= What the task requires =
Give back each line of the data exactly as it reads, minus the pictures.

= Source texts of formatted documents =
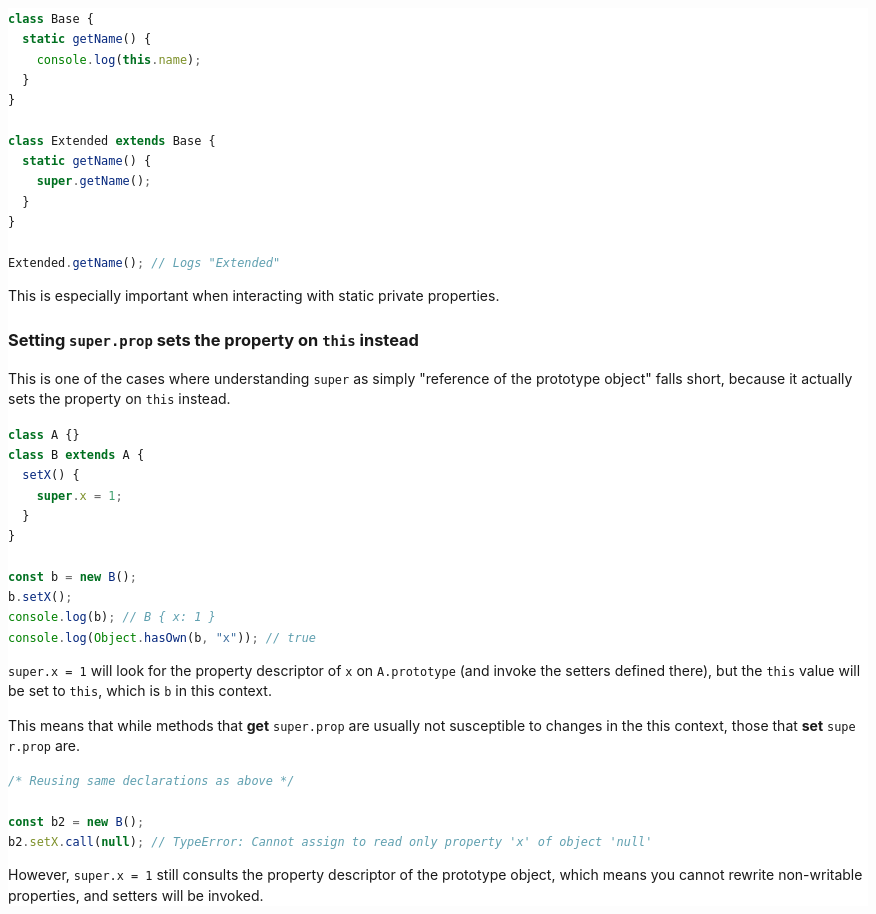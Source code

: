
 ```javascript
class Base {
  static getName() {
    console.log(this.name);
  }
}

class Extended extends Base {
  static getName() {
    super.getName();
  }
}

Extended.getName(); // Logs "Extended"

```

This is especially important when interacting with static private properties.

### Setting ```super.prop``` sets the property on ```this``` instead

This is one of the cases where understanding ```super``` as simply "reference of the prototype object" falls short, because it actually sets the property on ```this``` instead.

```javascript
class A {}
class B extends A {
  setX() {
    super.x = 1;
  }
}

const b = new B();
b.setX();
console.log(b); // B { x: 1 }
console.log(Object.hasOwn(b, "x")); // true

```

```super.x = 1``` will look for the property descriptor of ```x``` on ```A.prototype``` (and invoke the setters defined there), but the ```this``` value will be set to ```this```, which is ```b``` in this context.

This means that while methods that **get** ```super.prop``` are usually not susceptible to changes in the this context, those that **set** ```super.prop``` are.

```javascript
/* Reusing same declarations as above */

const b2 = new B();
b2.setX.call(null); // TypeError: Cannot assign to read only property 'x' of object 'null'
```

However, ```super.x = 1``` still consults the property descriptor of the prototype object, which means you cannot rewrite non-writable properties, and setters will be invoked.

= Output below =
Source code

:
 ```javascript
class Base {
  static getName() {
    console.log(this.name);
  }
}

class Extended extends Base {
  static getName() {
    super.getName();
  }
}

Extended.getName(); // Logs "Extended"

```

This is especially important when interacting with static private properties.

### Setting ```super.prop``` sets the property on ```this``` instead

This is one of the cases where understanding ```super``` as simply "reference of the prototype object" falls short, because it actually sets the property on ```this``` instead.

```javascript
class A {}
class B extends A {
  setX() {
    super.x = 1;
  }
}

const b = new B();
b.setX();
console.log(b); // B { x: 1 }
console.log(Object.hasOwn(b, "x")); // true

```

```super.x = 1``` will look for the property descriptor of ```x``` on ```A.prototype``` (and invoke the setters defined there), but the ```this``` value will be set to ```this```, which is ```b``` in this context.

This means that while methods that **get** ```super.prop``` are usually not susceptible to changes in the this context, those that **set** ```super.prop``` are.

```javascript
/* Reusing same declarations as above */

const b2 = new B();
b2.setX.call(null); // TypeError: Cannot assign to read only property 'x' of object 'null'
```

However, ```super.x = 1``` still consults the property descriptor of the prototype object, which means you cannot rewrite non-writable properties, and setters will be invoked.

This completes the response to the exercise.